(Extracted data entries)

^^^^^^^^

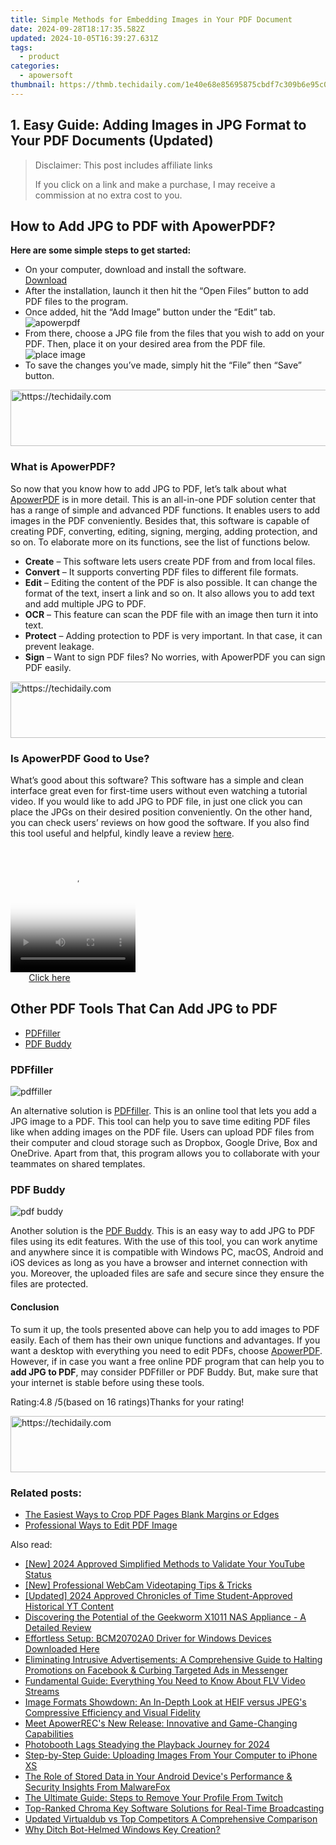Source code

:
 ```yaml
---
title: Simple Methods for Embedding Images in Your PDF Document
date: 2024-09-28T18:17:35.582Z
updated: 2024-10-05T16:39:27.631Z
tags:
  - product
categories:
  - apowersoft
thumbnail: https://thmb.techidaily.com/1e40e68e85695875cbdf7c309b6e95c0f93def47629f17026d118c0eda7b469c.png
---
```


## 1. Easy Guide: Adding Images in JPG Format to Your PDF Documents (Updated)

>  Disclaimer: This post includes affiliate links
>
>  If you click on a link and make a purchase, I may receive a commission at no extra cost to you.
>

## How to Add JPG to PDF with ApowerPDF?

**Here are some simple steps to get started:**

* On your computer, download and install the software.  
[Download](https://tools.techidaily.com/apowersoft/products/)
* After the installation, launch it then hit the “Open Files” button to add PDF files to the program.
* Once added, hit the “Add Image” button under the “Edit” tab.  
![apowerpdf](https://www.apowersoft.com//webusupload.aoscdn.com/apowercom/wp-content/uploads/2020/07/add-image.jpg.webp)
* From there, choose a JPG file from the files that you wish to add on your PDF. Then, place it on your desired area from the PDF file.  
![place image](https://www.apowersoft.com//webusupload.aoscdn.com/apowercom/wp-content/uploads/2020/07/place-jpg.jpg.webp)
* To save the changes you’ve made, simply hit the “File” then “Save” button.

<!-- affiliate ads begin -->
<a href="https://ephamedtechinc.pxf.io/c/5597632/2137222/26400" target="_top" id="2137222">
  <img src="//a.impactradius-go.com/display-ad/26400-2137222" border="0" alt="https://techidaily.com" width="728" height="90"/>
</a>
<img height="0" width="0" src="https://ephamedtechinc.pxf.io/i/5597632/2137222/26400" style="position:absolute;visibility:hidden;" border="0" />
<!-- affiliate ads end -->

### What is ApowerPDF?

So now that you know how to add JPG to PDF, let’s talk about what [ApowerPDF](https://tools.techidaily.com/apowersoft/apower-pdf/) is in more detail. This is an all-in-one PDF solution center that has a range of simple and advanced PDF functions. It enables users to add images in the PDF conveniently. Besides that, this software is capable of creating PDF, converting, editing, signing, merging, adding protection, and so on. To elaborate more on its functions, see the list of functions below.

* **Create** – This software lets users create PDF from and from local files.
* **Convert** – It supports converting PDF files to different file formats.
* **Edit**  – Editing the content of the PDF is also possible. It can change the format of the text, insert a link and so on. It also allows you to add text and add multiple JPG to PDF.
* **OCR** – This feature can scan the PDF file with an image then turn it into text.
* **Protect** – Adding protection to PDF is very important. In that case, it can prevent leakage.
* **Sign** – Want to sign PDF files? No worries, with ApowerPDF you can sign PDF easily.

<!-- affiliate ads begin -->
<a href="https://aligracehair.sjv.io/c/5597632/2115951/19272" target="_top" id="2115951">
  <img src="//a.impactradius-go.com/display-ad/19272-2115951" border="0" alt="https://techidaily.com" width="728" height="90"/>
</a>
<img height="0" width="0" src="https://aligracehair.sjv.io/i/5597632/2115951/19272" style="position:absolute;visibility:hidden;" border="0" />
<!-- affiliate ads end -->

### Is ApowerPDF Good to Use?

What’s good about this software? This software has a simple and clean interface great even for first-time users without even watching a tutorial video. If you would like to add JPG to PDF file, in just one click you can place the JPGs on their desired position conveniently. On the other hand, you can check users’ reviews on how good the software. If you also find this tool useful and helpful, kindly leave a review [here](https://www.g2crowd.com/products/apowerpdf/reviews).

<!-- affiliate ads begin -->
<span id="1374819">
					<video width="200" height="200" style="cursor:pointer"
           poster="//a.impactradius-go.com/display-clicktoplayimage/1374819.png"
           onclick="if(!this.playClicked){this.play();this.setAttribute('controls',true);this.playClicked=true;}">
	   <source src="//a.impactradius-go.com/display-ad/15852-1374819">
	   <img src="//a.impactradius-go.com/display-clicktoplayimage/1374819.png" style="border: none; height: 100%; width: 100%; object-fit: contain">
	</video>
	<div style="width:125px;text-align:center"><a href="javascript:window.open(decodeURIComponent('https%3A%2F%2Fthefitville.pxf.io%2Fc%2F5597632%2F1374819%2F15852'), '_blank');void(0);">Click here</a></div>
</span>
<img height="0" width="0" src="https://imp.pxf.io/i/5597632/1374819/15852" style="position:absolute;visibility:hidden;" border="0" />
<!-- affiliate ads end -->

## Other PDF Tools That Can Add JPG to PDF

* [PDFfiller](https://tools.techidaily.com/apowersoft/products/)
* [PDF Buddy](https://tools.techidaily.com/apowersoft/products/)

### PDFfiller

![pdffiller](https://www.apowersoft.com//webusupload.aoscdn.com/apowercom/wp-content/uploads/2020/07/add-image-pdffiller.jpg.webp)

An alternative solution is [PDFfiller](https://www.pdffiller.com/en/categories/add-image.htm). This is an online tool that lets you add a JPG image to a PDF. This tool can help you to save time editing PDF files like when adding images on the PDF file. Users can upload PDF files from their computer and cloud storage such as Dropbox, Google Drive, Box and OneDrive. Apart from that, this program allows you to collaborate with your teammates on shared templates.

### PDF Buddy

![pdf buddy](https://www.apowersoft.com//webusupload.aoscdn.com/apowercom/wp-content/uploads/2020/07/add-jpg-using-pdfbuddy.jpg.webp)

Another solution is the [PDF Buddy](https://www.pdfbuddy.com/how-to/add-image-to-pdf). This is an easy way to add JPG to PDF files using its edit features. With the use of this tool, you can work anytime and anywhere since it is compatible with Windows PC, macOS, Android and iOS devices as long as you have a browser and internet connection with you. Moreover, the uploaded files are safe and secure since they ensure the files are protected.

#### Conclusion

To sum it up, the tools presented above can help you to add images to PDF easily. Each of them has their own unique functions and advantages. If you want a desktop with everything you need to edit PDFs, choose [ApowerPDF](https://tools.techidaily.com/apowersoft/apower-pdf/). However, if in case you want a free online PDF program that can help you to **add JPG to PDF**, may consider PDFfiller or PDF Buddy. But, make sure that your internet is stable before using these tools.

Rating:4.8 /5(based on 16 ratings)Thanks for your rating!

<!-- affiliate ads begin -->
<a href="https://laganoo.pxf.io/c/5597632/1528688/16446" target="_top" id="1528688">
  <img src="//a.impactradius-go.com/display-ad/16446-1528688" border="0" alt="https://techidaily.com" width="728" height="90"/>
</a>
<img height="0" width="0" src="https://laganoo.pxf.io/i/5597632/1528688/16446" style="position:absolute;visibility:hidden;" border="0" />
<!-- affiliate ads end -->

### Related posts:

* [The Easiest Ways to Crop PDF Pages Blank Margins or Edges](https://tools.techidaily.com/apowersoft/apower-pdf/)
* [Professional Ways to Edit PDF Image](https://tools.techidaily.com/apowersoft/apower-pdf/)

<ins class="adsbygoogle"
     style="display:block"
     data-ad-format="autorelaxed"
     data-ad-client="ca-pub-7571918770474297"
     data-ad-slot="1223367746"></ins>

<ins class="adsbygoogle"
     style="display:block"
     data-ad-client="ca-pub-7571918770474297"
     data-ad-slot="8358498916"
     data-ad-format="auto"
     data-full-width-responsive="true"></ins>

<span class="atpl-alsoreadstyle">Also read:</span>
<div><ul>
<li><a href="https://youtube-webster.techidaily.com/024-approved-simplified-methods-to-validate-your-youtube-status/"><u>[New] 2024 Approved Simplified Methods to Validate Your YouTube Status</u></a></li>
<li><a href="https://video-capture.techidaily.com/new-professional-webcam-videotaping-tips-and-tricks/"><u>[New] Professional WebCam Videotaping Tips & Tricks</u></a></li>
<li><a href="https://facebook-video-share.techidaily.com/updated-2024-approved-chronicles-of-time-student-approved-historical-yt-content/"><u>[Updated] 2024 Approved Chronicles of Time Student-Approved Historical YT Content</u></a></li>
<li><a href="https://hardware-reviews.techidaily.com/discovering-the-potential-of-the-geekworm-x1011-nas-appliance-a-detailed-review/"><u>Discovering the Potential of the Geekworm X1011 NAS Appliance - A Detailed Review</u></a></li>
<li><a href="https://driver-download.techidaily.com/effortless-setup-bcm20702a0-driver-for-windows-devices-downloaded-here/"><u>Effortless Setup: BCM20702A0 Driver for Windows Devices Downloaded Here</u></a></li>
<li><a href="https://discover-cheats.techidaily.com/eliminating-intrusive-advertisements-a-comprehensive-guide-to-halting-promotions-on-facebook-and-curbing-targeted-ads-in-messenger/"><u>Eliminating Intrusive Advertisements: A Comprehensive Guide to Halting Promotions on Facebook & Curbing Targeted Ads in Messenger</u></a></li>
<li><a href="https://discover-cheats.techidaily.com/fundamental-guide-everything-you-need-to-know-about-flv-video-streams/"><u>Fundamental Guide: Everything You Need to Know About FLV Video Streams</u></a></li>
<li><a href="https://discover-cheats.techidaily.com/image-formats-showdown-an-in-depth-look-at-heif-versus-jpegs-compressive-efficiency-and-visual-fidelity/"><u>Image Formats Showdown: An In-Depth Look at HEIF versus JPEG's Compressive Efficiency and Visual Fidelity</u></a></li>
<li><a href="https://discover-cheats.techidaily.com/meet-apowerrecs-new-release-innovative-and-game-changing-capabilities/"><u>Meet ApowerREC's New Release: Innovative and Game-Changing Capabilities</u></a></li>
<li><a href="https://fox-cloud.techidaily.com/photobooth-lags-steadying-the-playback-journey-for-2024/"><u>Photobooth Lags Steadying the Playback Journey for 2024</u></a></li>
<li><a href="https://discover-cheats.techidaily.com/step-by-step-guide-uploading-images-from-your-computer-to-iphone-xs/"><u>Step-by-Step Guide: Uploading Images From Your Computer to iPhone XS</u></a></li>
<li><a href="https://discover-cheats.techidaily.com/the-role-of-stored-data-in-your-android-devices-performance-and-security-insights-from-malwarefox/"><u>The Role of Stored Data in Your Android Device's Performance & Security Insights From MalwareFox</u></a></li>
<li><a href="https://tech-renaissance.techidaily.com/the-ultimate-guide-steps-to-remove-your-profile-from-twitch/"><u>The Ultimate Guide: Steps to Remove Your Profile From Twitch</u></a></li>
<li><a href="https://discover-cheats.techidaily.com/top-ranked-chroma-key-software-solutions-for-real-time-broadcasting/"><u>Top-Ranked Chroma Key Software Solutions for Real-Time Broadcasting</u></a></li>
<li><a href="https://video-creation-software.techidaily.com/updated-virtualdub-vs-top-competitors-a-comprehensive-comparison/"><u>Updated Virtualdub vs Top Competitors A Comprehensive Comparison</u></a></li>
<li><a href="https://win11.techidaily.com/why-ditch-bot-helmed-windows-key-creation/"><u>Why Ditch Bot-Helmed Windows Key Creation?</u></a></li>
</ul></div>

^^^^^^^^

== Your task ==
Which lines in the data above hold the word "Professional"? Return each of them.

== Exercise response ==
* [Professional Ways to Edit PDF Image](https://tools.techidaily.com/apowersoft/apower-pdf/)
<li><a href="https://video-capture.techidaily.com/new-professional-webcam-videotaping-tips-and-tricks/"><u>[New] Professional WebCam Videotaping Tips & Tricks</u></a></li>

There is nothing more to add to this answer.